Given entries
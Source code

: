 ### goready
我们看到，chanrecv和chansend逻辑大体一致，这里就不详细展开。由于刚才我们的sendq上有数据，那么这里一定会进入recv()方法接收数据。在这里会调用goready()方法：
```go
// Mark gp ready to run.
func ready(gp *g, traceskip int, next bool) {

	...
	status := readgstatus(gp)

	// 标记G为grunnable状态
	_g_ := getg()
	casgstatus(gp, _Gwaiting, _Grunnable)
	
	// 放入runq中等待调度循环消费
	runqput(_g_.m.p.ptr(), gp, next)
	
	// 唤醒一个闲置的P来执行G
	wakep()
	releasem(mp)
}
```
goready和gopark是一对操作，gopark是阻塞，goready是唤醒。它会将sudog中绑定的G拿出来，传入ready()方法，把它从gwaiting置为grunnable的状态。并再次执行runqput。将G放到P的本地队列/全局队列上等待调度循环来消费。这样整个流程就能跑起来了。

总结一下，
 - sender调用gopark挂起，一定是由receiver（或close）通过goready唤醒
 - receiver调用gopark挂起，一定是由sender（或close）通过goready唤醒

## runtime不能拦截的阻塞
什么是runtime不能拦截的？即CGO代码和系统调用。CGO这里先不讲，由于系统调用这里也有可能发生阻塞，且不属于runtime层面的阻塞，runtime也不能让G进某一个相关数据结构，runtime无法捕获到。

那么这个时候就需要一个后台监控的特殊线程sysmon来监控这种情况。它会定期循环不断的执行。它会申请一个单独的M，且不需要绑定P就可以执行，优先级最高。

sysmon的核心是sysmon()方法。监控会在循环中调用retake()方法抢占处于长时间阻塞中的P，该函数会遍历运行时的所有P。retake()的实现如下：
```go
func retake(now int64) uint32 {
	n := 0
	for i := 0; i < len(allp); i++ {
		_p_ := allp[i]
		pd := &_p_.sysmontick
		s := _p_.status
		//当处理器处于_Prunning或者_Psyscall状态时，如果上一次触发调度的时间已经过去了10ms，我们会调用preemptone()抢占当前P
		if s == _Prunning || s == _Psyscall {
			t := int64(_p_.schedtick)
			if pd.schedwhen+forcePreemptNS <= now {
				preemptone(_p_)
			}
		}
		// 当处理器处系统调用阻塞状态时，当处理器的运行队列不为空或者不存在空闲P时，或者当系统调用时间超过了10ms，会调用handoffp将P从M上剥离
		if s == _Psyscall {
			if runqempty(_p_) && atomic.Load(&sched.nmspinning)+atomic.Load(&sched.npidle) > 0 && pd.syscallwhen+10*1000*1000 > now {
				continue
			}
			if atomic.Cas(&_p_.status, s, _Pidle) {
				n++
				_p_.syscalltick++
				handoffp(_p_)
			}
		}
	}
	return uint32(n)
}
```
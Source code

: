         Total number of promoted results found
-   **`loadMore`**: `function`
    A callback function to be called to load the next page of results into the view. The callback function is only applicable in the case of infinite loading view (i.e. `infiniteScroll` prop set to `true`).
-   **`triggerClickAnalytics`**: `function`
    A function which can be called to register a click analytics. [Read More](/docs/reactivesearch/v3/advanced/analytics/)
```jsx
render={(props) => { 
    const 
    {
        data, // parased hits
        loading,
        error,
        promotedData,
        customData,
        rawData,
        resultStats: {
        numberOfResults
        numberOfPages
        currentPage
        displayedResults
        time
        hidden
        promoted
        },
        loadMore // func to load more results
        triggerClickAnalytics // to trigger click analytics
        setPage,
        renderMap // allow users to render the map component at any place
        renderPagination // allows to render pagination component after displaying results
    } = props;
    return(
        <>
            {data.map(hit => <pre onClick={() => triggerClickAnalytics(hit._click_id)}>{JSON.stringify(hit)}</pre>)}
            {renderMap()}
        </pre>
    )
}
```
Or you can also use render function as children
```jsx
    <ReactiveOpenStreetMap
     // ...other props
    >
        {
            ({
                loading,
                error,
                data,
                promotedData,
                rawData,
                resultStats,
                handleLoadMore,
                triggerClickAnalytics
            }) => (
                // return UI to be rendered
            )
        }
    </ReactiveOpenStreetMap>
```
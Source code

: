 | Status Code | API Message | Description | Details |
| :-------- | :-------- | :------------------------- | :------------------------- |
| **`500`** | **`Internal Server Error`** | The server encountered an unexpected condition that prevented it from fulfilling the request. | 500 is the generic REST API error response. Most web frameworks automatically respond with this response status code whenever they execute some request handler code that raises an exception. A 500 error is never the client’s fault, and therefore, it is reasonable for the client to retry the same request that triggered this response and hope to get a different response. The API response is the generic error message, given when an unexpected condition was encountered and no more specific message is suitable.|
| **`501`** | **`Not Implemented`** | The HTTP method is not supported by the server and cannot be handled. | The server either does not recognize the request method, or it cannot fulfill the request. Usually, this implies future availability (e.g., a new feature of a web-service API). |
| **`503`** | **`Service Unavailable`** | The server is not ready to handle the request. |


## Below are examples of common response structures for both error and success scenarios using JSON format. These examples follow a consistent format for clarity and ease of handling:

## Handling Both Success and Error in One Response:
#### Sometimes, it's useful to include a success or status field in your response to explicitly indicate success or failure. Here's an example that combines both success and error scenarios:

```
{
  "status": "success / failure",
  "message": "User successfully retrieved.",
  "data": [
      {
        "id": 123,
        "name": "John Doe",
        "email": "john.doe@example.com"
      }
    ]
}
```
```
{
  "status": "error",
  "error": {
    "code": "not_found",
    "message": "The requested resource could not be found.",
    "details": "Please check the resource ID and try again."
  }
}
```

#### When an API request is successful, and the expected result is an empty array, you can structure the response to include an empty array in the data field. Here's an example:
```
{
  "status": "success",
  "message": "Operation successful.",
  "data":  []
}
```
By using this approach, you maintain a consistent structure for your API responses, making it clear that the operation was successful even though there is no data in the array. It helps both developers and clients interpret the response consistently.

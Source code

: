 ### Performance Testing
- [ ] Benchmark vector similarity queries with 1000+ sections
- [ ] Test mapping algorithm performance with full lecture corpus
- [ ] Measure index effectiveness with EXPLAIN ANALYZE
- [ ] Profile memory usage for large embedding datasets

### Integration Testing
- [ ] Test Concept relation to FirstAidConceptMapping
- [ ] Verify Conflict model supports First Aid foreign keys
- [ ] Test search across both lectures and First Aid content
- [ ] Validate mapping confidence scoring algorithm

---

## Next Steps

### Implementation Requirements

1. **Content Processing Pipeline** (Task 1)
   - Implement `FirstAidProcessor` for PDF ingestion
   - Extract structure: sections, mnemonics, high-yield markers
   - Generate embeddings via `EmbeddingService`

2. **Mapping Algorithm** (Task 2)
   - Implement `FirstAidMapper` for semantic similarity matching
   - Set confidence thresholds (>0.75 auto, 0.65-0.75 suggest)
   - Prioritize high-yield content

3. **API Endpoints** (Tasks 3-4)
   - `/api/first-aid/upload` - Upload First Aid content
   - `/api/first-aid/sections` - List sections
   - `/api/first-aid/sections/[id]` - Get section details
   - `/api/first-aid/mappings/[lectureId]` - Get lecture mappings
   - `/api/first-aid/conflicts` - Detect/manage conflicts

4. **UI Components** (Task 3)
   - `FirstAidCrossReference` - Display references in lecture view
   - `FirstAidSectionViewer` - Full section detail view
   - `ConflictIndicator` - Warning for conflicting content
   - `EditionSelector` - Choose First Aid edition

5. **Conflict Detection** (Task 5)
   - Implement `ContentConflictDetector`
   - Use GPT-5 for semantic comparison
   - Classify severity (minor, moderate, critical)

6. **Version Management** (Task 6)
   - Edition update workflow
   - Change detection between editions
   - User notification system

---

Exercise directions
Where the data above reaches the line holding "- [ ] Test mapping", begin printing, and stop after the line holding "- [ ] Test Concept". Each line must be reproduced exactly, with nothing else added.

Output of the task
- [ ] Test mapping algorithm performance with full lecture corpus
- [ ] Measure index effectiveness with EXPLAIN ANALYZE
- [ ] Profile memory usage for large embedding datasets

### Integration Testing
- [ ] Test Concept relation to FirstAidConceptMapping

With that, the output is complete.